++++ Data shown

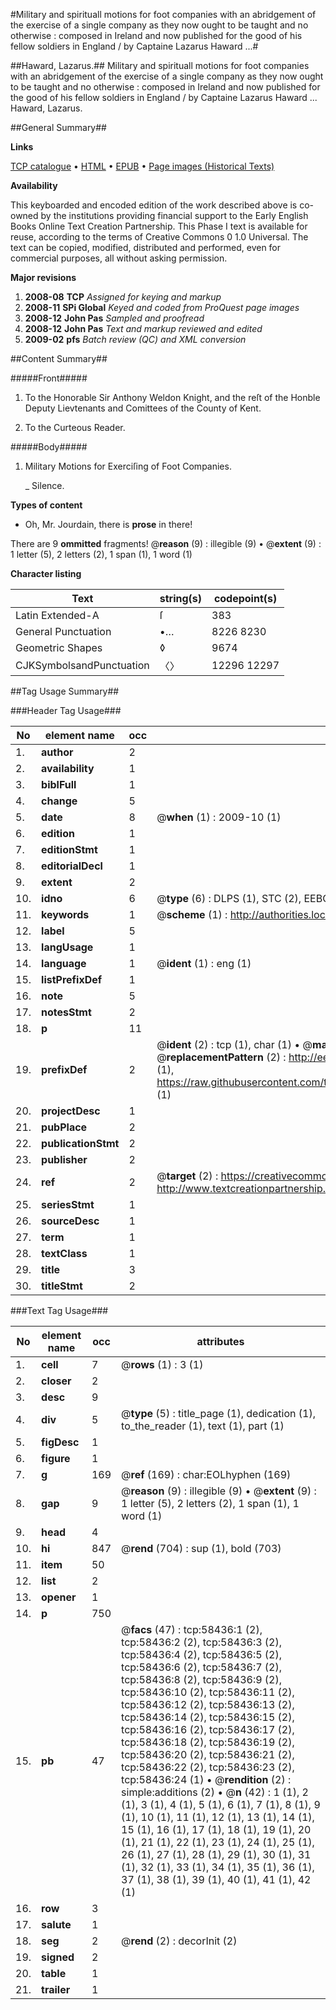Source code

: #Military and spirituall motions for foot companies with an abridgement of the exercise of a single company as they now ought to be taught and no otherwise : composed in Ireland and now published for the good of his fellow soldiers in England / by Captaine Lazarus Haward ...#

##Haward, Lazarus.##
Military and spirituall motions for foot companies with an abridgement of the exercise of a single company as they now ought to be taught and no otherwise : composed in Ireland and now published for the good of his fellow soldiers in England / by Captaine Lazarus Haward ...
Haward, Lazarus.

##General Summary##

**Links**

[TCP catalogue](http://www.ota.ox.ac.uk/tcp/)  • 
[HTML](http://tei.it.ox.ac.uk/tcp/Texts-HTML/free/A43/A43093.html)  • 
[EPUB](http://tei.it.ox.ac.uk/tcp/Texts-EPUB/free/A43/A43093.epub) • 
[Page images (Historical Texts)](https://data.historicaltexts.jisc.ac.uk/view?pubId=eebo-12275557e&pageId=eebo-12275557e-58436-1)

**Availability**

This keyboarded and encoded edition of the
	       work described above is co-owned by the institutions
	       providing financial support to the Early English Books
	       Online Text Creation Partnership. This Phase I text is
	       available for reuse, according to the terms of Creative
	       Commons 0 1.0 Universal. The text can be copied,
	       modified, distributed and performed, even for
	       commercial purposes, all without asking permission.

**Major revisions**

1. __2008-08__ __TCP__ *Assigned for keying and markup*
1. __2008-11__ __SPi Global__ *Keyed and coded from ProQuest page images*
1. __2008-12__ __John Pas__ *Sampled and proofread*
1. __2008-12__ __John Pas__ *Text and markup reviewed and edited*
1. __2009-02__ __pfs__ *Batch review (QC) and XML conversion*

##Content Summary##

#####Front#####

1. To the Honorable Sir Anthony Weldon Knight, and the reſt of the Honble Deputy Lievtenants and Comittees of the County of Kent.

1. To the Curteous Reader.

#####Body#####

1. Military Motions for Exerciſing of Foot Companies.

    _ Silence.

**Types of content**

  * Oh, Mr. Jourdain, there is **prose** in there!

There are 9 **ommitted** fragments! 
 @__reason__ (9) : illegible (9)  •  @__extent__ (9) : 1 letter (5), 2 letters (2), 1 span (1), 1 word (1)

**Character listing**


|Text|string(s)|codepoint(s)|
|---|---|---|
|Latin Extended-A|ſ|383|
|General Punctuation|•…|8226 8230|
|Geometric Shapes|◊|9674|
|CJKSymbolsandPunctuation|〈〉|12296 12297|

##Tag Usage Summary##

###Header Tag Usage###

|No|element name|occ|attributes|
|---|---|---|---|
|1.|__author__|2||
|2.|__availability__|1||
|3.|__biblFull__|1||
|4.|__change__|5||
|5.|__date__|8| @__when__ (1) : 2009-10 (1)|
|6.|__edition__|1||
|7.|__editionStmt__|1||
|8.|__editorialDecl__|1||
|9.|__extent__|2||
|10.|__idno__|6| @__type__ (6) : DLPS (1), STC (2), EEBO-CITATION (1), OCLC (1), VID (1)|
|11.|__keywords__|1| @__scheme__ (1) : http://authorities.loc.gov/ (1)|
|12.|__label__|5||
|13.|__langUsage__|1||
|14.|__language__|1| @__ident__ (1) : eng (1)|
|15.|__listPrefixDef__|1||
|16.|__note__|5||
|17.|__notesStmt__|2||
|18.|__p__|11||
|19.|__prefixDef__|2| @__ident__ (2) : tcp (1), char (1)  •  @__matchPattern__ (2) : ([0-9\-]+):([0-9IVX]+) (1), (.+) (1)  •  @__replacementPattern__ (2) : http://eebo.chadwyck.com/downloadtiff?vid=$1&page=$2 (1), https://raw.githubusercontent.com/textcreationpartnership/Texts/master/tcpchars.xml#$1 (1)|
|20.|__projectDesc__|1||
|21.|__pubPlace__|2||
|22.|__publicationStmt__|2||
|23.|__publisher__|2||
|24.|__ref__|2| @__target__ (2) : https://creativecommons.org/publicdomain/zero/1.0/ (1), http://www.textcreationpartnership.org/docs/. (1)|
|25.|__seriesStmt__|1||
|26.|__sourceDesc__|1||
|27.|__term__|1||
|28.|__textClass__|1||
|29.|__title__|3||
|30.|__titleStmt__|2||


###Text Tag Usage###

|No|element name|occ|attributes|
|---|---|---|---|
|1.|__cell__|7| @__rows__ (1) : 3 (1)|
|2.|__closer__|2||
|3.|__desc__|9||
|4.|__div__|5| @__type__ (5) : title_page (1), dedication (1), to_the_reader (1), text (1), part (1)|
|5.|__figDesc__|1||
|6.|__figure__|1||
|7.|__g__|169| @__ref__ (169) : char:EOLhyphen (169)|
|8.|__gap__|9| @__reason__ (9) : illegible (9)  •  @__extent__ (9) : 1 letter (5), 2 letters (2), 1 span (1), 1 word (1)|
|9.|__head__|4||
|10.|__hi__|847| @__rend__ (704) : sup (1), bold (703)|
|11.|__item__|50||
|12.|__list__|2||
|13.|__opener__|1||
|14.|__p__|750||
|15.|__pb__|47| @__facs__ (47) : tcp:58436:1 (2), tcp:58436:2 (2), tcp:58436:3 (2), tcp:58436:4 (2), tcp:58436:5 (2), tcp:58436:6 (2), tcp:58436:7 (2), tcp:58436:8 (2), tcp:58436:9 (2), tcp:58436:10 (2), tcp:58436:11 (2), tcp:58436:12 (2), tcp:58436:13 (2), tcp:58436:14 (2), tcp:58436:15 (2), tcp:58436:16 (2), tcp:58436:17 (2), tcp:58436:18 (2), tcp:58436:19 (2), tcp:58436:20 (2), tcp:58436:21 (2), tcp:58436:22 (2), tcp:58436:23 (2), tcp:58436:24 (1)  •  @__rendition__ (2) : simple:additions (2)  •  @__n__ (42) : 1 (1), 2 (1), 3 (1), 4 (1), 5 (1), 6 (1), 7 (1), 8 (1), 9 (1), 10 (1), 11 (1), 12 (1), 13 (1), 14 (1), 15 (1), 16 (1), 17 (1), 18 (1), 19 (1), 20 (1), 21 (1), 22 (1), 23 (1), 24 (1), 25 (1), 26 (1), 27 (1), 28 (1), 29 (1), 30 (1), 31 (1), 32 (1), 33 (1), 34 (1), 35 (1), 36 (1), 37 (1), 38 (1), 39 (1), 40 (1), 41 (1), 42 (1)|
|16.|__row__|3||
|17.|__salute__|1||
|18.|__seg__|2| @__rend__ (2) : decorInit (2)|
|19.|__signed__|2||
|20.|__table__|1||
|21.|__trailer__|1||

++++++++

▶ Goal of the exercise
Each line from the beginning of the entries up to and including the one containing "##Haward, Lazarus.##" must be restated exactly. Pictures are to be left out.

▶ Answer box
Source code

: #Military and spirituall motions for foot companies with an abridgement of the exercise of a single company as they now ought to be taught and no otherwise : composed in Ireland and now published for the good of his fellow soldiers in England / by Captaine Lazarus Haward ...#

##Haward, Lazarus.##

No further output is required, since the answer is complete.